Galerie Greta Meert is pleased to present its first exhibition with Nathalie Du Pasquier. Known as one of the founding members of Memphis, the celebrated 1980s Italian postmodern design group, Du Pasquier first worked as a designer of textiles, furniture and objects. Since 1986, she has been dedicating herself to painting. Du Pasquier’s attitude towards painting is perhaps most striking for the sheer joy in looking that her work proffers. A singular pleasure for the appearance of things is certainly notable in the playful compositions of daily objects that characterise her earlier still lifes.
This attention to the relationship between objects and spaces is simultaneously at play within her treatment of pictorial space, and in her consideration of paintings as objects occupying physical space. The latter consideration is also indicative of the porosity and multiplicity that transpires throughout her work.
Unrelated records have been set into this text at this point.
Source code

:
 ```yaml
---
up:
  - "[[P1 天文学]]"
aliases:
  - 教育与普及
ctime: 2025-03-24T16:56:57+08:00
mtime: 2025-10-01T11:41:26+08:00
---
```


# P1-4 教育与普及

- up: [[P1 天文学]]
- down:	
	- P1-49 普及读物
By fluidly allowing her paintings and drawings to move from the canvas onto fabric and clothing, or from the canvas to the wall, she expands the field of painting towards the openness of daily life. In doing so, the sense of adjacency she creates is no stranger to the way Memphis patterns were conceived to cover any surfaces and populate objects and furniture. To this day, such a stance remains decidedly postmodern in the way it challenges the notion of autonomy, mixing high and low values while relinquishing the exclusion of the decorative.
At the occasion of the present exhibition, Du Pasquier presents a new body of work where shapes and planes are further abstracted. Colorful constructions and intimate arrangements build-up the space of the canvas like maps for an interior world that seem to oscillate between the Italian influences of De Chirico’s endless arches, and the confines of Morandi’s tabletop. Central to the exhibition is a free-standing wall, the first one of its kind created by the artist. This free-standing structure is at once a kind of blown-up version of the models the artist creates in her studio to paint from turned into a three dimensional painting, and a continuation of her earlier experiments with cabins as viewing environments. In blurring the line between the model, the depiction, the painting as an object, and its place within space and architecture, Du Pasquier continues to develop the complex and witty language that distinguishes her approach.